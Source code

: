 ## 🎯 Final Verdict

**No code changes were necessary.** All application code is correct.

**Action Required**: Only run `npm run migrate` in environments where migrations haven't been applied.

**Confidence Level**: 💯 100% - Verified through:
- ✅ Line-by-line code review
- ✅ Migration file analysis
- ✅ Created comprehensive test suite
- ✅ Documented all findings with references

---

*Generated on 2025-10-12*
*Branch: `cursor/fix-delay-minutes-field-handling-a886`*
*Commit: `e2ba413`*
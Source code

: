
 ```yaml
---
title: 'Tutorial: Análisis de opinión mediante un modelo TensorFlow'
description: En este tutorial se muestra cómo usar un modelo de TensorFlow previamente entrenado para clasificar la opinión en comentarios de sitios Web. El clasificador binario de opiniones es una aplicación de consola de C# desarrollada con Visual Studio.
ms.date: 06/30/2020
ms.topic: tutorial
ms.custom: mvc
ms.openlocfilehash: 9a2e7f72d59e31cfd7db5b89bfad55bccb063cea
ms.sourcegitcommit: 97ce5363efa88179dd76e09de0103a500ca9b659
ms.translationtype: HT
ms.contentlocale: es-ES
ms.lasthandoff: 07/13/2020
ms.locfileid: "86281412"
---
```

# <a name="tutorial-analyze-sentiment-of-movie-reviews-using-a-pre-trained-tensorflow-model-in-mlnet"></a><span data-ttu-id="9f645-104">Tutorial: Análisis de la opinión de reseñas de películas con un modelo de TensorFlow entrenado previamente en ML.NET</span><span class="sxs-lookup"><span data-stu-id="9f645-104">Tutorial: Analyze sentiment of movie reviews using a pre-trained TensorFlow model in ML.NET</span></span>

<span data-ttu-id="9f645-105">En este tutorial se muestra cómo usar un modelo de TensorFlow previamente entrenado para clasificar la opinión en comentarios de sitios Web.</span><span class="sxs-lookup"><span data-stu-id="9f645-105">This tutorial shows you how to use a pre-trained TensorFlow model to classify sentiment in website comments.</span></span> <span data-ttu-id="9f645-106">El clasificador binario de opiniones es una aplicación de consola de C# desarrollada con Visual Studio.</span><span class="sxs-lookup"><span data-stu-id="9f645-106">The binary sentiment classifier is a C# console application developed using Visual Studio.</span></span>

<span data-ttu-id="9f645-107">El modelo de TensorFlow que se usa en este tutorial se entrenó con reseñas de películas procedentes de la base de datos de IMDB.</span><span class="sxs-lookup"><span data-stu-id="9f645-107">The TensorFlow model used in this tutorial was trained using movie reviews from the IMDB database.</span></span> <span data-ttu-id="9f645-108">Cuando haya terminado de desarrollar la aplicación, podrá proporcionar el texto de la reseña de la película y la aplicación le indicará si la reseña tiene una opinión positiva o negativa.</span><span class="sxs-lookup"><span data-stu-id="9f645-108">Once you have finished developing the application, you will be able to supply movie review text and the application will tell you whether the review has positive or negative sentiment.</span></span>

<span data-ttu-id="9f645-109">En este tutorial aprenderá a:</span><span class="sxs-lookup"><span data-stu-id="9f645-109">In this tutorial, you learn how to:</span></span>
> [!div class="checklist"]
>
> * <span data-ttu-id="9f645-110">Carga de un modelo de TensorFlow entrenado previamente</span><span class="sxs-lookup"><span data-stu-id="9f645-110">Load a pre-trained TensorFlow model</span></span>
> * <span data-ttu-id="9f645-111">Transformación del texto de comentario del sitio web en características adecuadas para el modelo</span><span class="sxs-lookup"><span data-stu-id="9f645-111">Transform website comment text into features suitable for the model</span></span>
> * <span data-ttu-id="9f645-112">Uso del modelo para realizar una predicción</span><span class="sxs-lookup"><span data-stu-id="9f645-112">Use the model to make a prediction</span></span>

● ● ● ● ● ● ●

_Exercise goal_
The material above must be output in full. Keep every word as it is.

_Answer to the exercise_
Source code

: ## 🎯 Final Verdict

**No code changes were necessary.** All application code is correct.

**Action Required**: Only run `npm run migrate` in environments where migrations haven't been applied.

**Confidence Level**: 💯 100% - Verified through:
- ✅ Line-by-line code review
- ✅ Migration file analysis
- ✅ Created comprehensive test suite
- ✅ Documented all findings with references

---

*Generated on 2025-10-12*
*Branch: `cursor/fix-delay-minutes-field-handling-a886`*
*Commit: `e2ba413`*
Source code

:
 ```yaml
---
title: 'Tutorial: Análisis de opinión mediante un modelo TensorFlow'
description: En este tutorial se muestra cómo usar un modelo de TensorFlow previamente entrenado para clasificar la opinión en comentarios de sitios Web. El clasificador binario de opiniones es una aplicación de consola de C# desarrollada con Visual Studio.
ms.date: 06/30/2020
ms.topic: tutorial
ms.custom: mvc
ms.openlocfilehash: 9a2e7f72d59e31cfd7db5b89bfad55bccb063cea
ms.sourcegitcommit: 97ce5363efa88179dd76e09de0103a500ca9b659
ms.translationtype: HT
ms.contentlocale: es-ES
ms.lasthandoff: 07/13/2020
ms.locfileid: "86281412"
---
```

# <a name="tutorial-analyze-sentiment-of-movie-reviews-using-a-pre-trained-tensorflow-model-in-mlnet"></a><span data-ttu-id="9f645-104">Tutorial: Análisis de la opinión de reseñas de películas con un modelo de TensorFlow entrenado previamente en ML.NET</span><span class="sxs-lookup"><span data-stu-id="9f645-104">Tutorial: Analyze sentiment of movie reviews using a pre-trained TensorFlow model in ML.NET</span></span>

<span data-ttu-id="9f645-105">En este tutorial se muestra cómo usar un modelo de TensorFlow previamente entrenado para clasificar la opinión en comentarios de sitios Web.</span><span class="sxs-lookup"><span data-stu-id="9f645-105">This tutorial shows you how to use a pre-trained TensorFlow model to classify sentiment in website comments.</span></span> <span data-ttu-id="9f645-106">El clasificador binario de opiniones es una aplicación de consola de C# desarrollada con Visual Studio.</span><span class="sxs-lookup"><span data-stu-id="9f645-106">The binary sentiment classifier is a C# console application developed using Visual Studio.</span></span>

<span data-ttu-id="9f645-107">El modelo de TensorFlow que se usa en este tutorial se entrenó con reseñas de películas procedentes de la base de datos de IMDB.</span><span class="sxs-lookup"><span data-stu-id="9f645-107">The TensorFlow model used in this tutorial was trained using movie reviews from the IMDB database.</span></span> <span data-ttu-id="9f645-108">Cuando haya terminado de desarrollar la aplicación, podrá proporcionar el texto de la reseña de la película y la aplicación le indicará si la reseña tiene una opinión positiva o negativa.</span><span class="sxs-lookup"><span data-stu-id="9f645-108">Once you have finished developing the application, you will be able to supply movie review text and the application will tell you whether the review has positive or negative sentiment.</span></span>

<span data-ttu-id="9f645-109">En este tutorial aprenderá a:</span><span class="sxs-lookup"><span data-stu-id="9f645-109">In this tutorial, you learn how to:</span></span>
> [!div class="checklist"]
>
> * <span data-ttu-id="9f645-110">Carga de un modelo de TensorFlow entrenado previamente</span><span class="sxs-lookup"><span data-stu-id="9f645-110">Load a pre-trained TensorFlow model</span></span>
> * <span data-ttu-id="9f645-111">Transformación del texto de comentario del sitio web en características adecuadas para el modelo</span><span class="sxs-lookup"><span data-stu-id="9f645-111">Transform website comment text into features suitable for the model</span></span>
> * <span data-ttu-id="9f645-112">Uso del modelo para realizar una predicción</span><span class="sxs-lookup"><span data-stu-id="9f645-112">Use the model to make a prediction</span></span>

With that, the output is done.